Problem requirements –
Locate the line that contains "### pgsql-virtual-users.cf". Copy it and every following line through the end of the records, exactly, and include nothing else.

(Supplied records Opens)

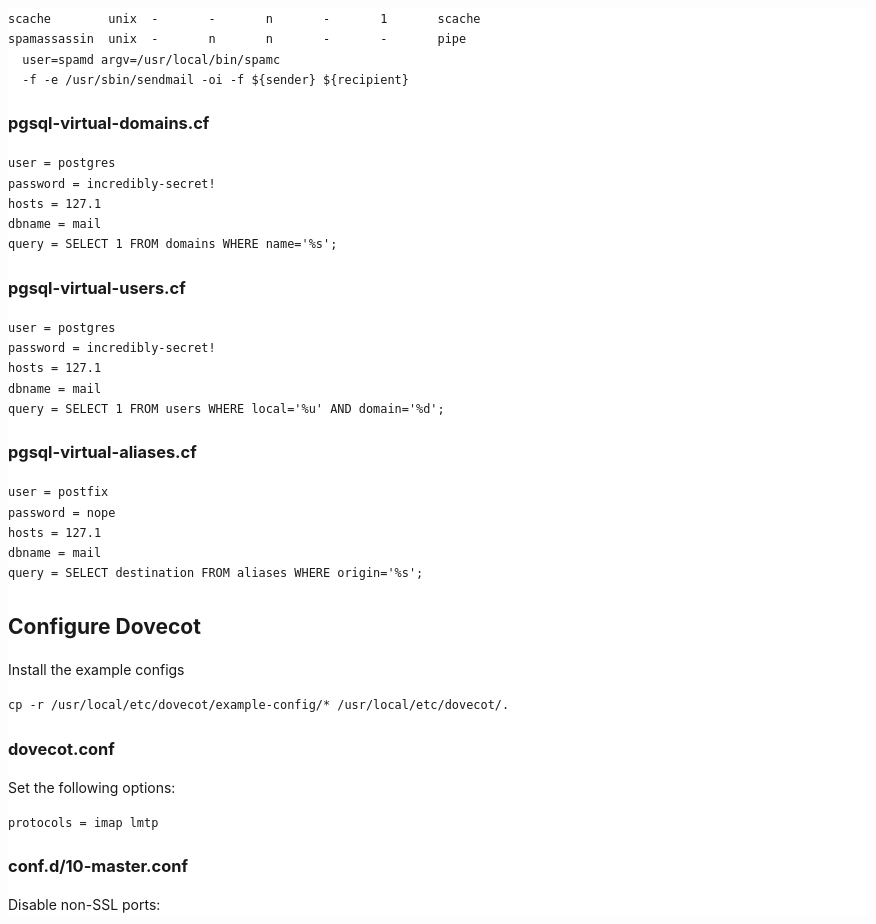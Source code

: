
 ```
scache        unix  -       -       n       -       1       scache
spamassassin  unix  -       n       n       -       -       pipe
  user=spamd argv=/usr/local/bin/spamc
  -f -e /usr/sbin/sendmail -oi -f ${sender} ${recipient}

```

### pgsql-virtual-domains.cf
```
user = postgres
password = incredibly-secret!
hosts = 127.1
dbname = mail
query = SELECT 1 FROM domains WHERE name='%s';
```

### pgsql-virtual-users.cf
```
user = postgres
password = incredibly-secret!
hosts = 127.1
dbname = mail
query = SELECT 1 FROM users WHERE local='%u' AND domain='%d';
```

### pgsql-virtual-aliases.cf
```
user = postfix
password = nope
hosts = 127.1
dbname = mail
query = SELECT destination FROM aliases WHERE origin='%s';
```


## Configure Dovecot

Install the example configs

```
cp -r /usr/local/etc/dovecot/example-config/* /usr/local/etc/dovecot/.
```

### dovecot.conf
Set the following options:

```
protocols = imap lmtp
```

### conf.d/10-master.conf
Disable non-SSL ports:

(Supplied records Closes)

Task answer –
### pgsql-virtual-users.cf
```
user = postgres
password = incredibly-secret!
hosts = 127.1
dbname = mail
query = SELECT 1 FROM users WHERE local='%u' AND domain='%d';
```

### pgsql-virtual-aliases.cf
```
user = postfix
password = nope
hosts = 127.1
dbname = mail
query = SELECT destination FROM aliases WHERE origin='%s';
```


## Configure Dovecot

Install the example configs

```
cp -r /usr/local/etc/dovecot/example-config/* /usr/local/etc/dovecot/.
```

### dovecot.conf
Set the following options:

```
protocols = imap lmtp
```

### conf.d/10-master.conf
Disable non-SSL ports:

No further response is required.